* [SOURCE INFORMATION]:
____________

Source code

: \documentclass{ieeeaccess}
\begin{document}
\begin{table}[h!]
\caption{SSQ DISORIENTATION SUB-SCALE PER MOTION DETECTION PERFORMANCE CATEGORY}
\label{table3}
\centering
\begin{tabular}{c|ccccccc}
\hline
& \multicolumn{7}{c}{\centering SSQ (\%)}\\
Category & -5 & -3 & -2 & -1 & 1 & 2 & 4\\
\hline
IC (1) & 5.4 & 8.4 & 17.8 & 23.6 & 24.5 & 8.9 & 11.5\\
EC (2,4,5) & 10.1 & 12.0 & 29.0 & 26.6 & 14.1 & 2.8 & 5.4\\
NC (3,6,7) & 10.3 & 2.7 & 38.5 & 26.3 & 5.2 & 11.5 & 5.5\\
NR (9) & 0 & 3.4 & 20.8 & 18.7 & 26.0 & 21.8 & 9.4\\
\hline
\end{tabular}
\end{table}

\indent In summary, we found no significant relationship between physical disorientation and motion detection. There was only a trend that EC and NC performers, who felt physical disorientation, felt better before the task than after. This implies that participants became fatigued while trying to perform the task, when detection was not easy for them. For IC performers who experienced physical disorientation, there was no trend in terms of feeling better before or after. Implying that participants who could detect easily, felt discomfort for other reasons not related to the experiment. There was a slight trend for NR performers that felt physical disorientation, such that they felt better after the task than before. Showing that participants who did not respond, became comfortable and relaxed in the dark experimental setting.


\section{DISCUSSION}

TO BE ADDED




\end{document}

____________

* [WORK REQUEST]: Print the listing in full, exactly as given.

* [EXPECTED OUTPUT]:
Source code

: \documentclass{ieeeaccess}
\begin{document}
\begin{table}[h!]
\caption{SSQ DISORIENTATION SUB-SCALE PER MOTION DETECTION PERFORMANCE CATEGORY}
\label{table3}
\centering
\begin{tabular}{c|ccccccc}
\hline
& \multicolumn{7}{c}{\centering SSQ (\%)}\\
Category & -5 & -3 & -2 & -1 & 1 & 2 & 4\\
\hline
IC (1) & 5.4 & 8.4 & 17.8 & 23.6 & 24.5 & 8.9 & 11.5\\
EC (2,4,5) & 10.1 & 12.0 & 29.0 & 26.6 & 14.1 & 2.8 & 5.4\\
NC (3,6,7) & 10.3 & 2.7 & 38.5 & 26.3 & 5.2 & 11.5 & 5.5\\
NR (9) & 0 & 3.4 & 20.8 & 18.7 & 26.0 & 21.8 & 9.4\\
\hline
\end{tabular}
\end{table}

\indent In summary, we found no significant relationship between physical disorientation and motion detection. There was only a trend that EC and NC performers, who felt physical disorientation, felt better before the task than after. This implies that participants became fatigued while trying to perform the task, when detection was not easy for them. For IC performers who experienced physical disorientation, there was no trend in terms of feeling better before or after. Implying that participants who could detect easily, felt discomfort for other reasons not related to the experiment. There was a slight trend for NR performers that felt physical disorientation, such that they felt better after the task than before. Showing that participants who did not respond, became comfortable and relaxed in the dark experimental setting.


\section{DISCUSSION}

TO BE ADDED




\end{document}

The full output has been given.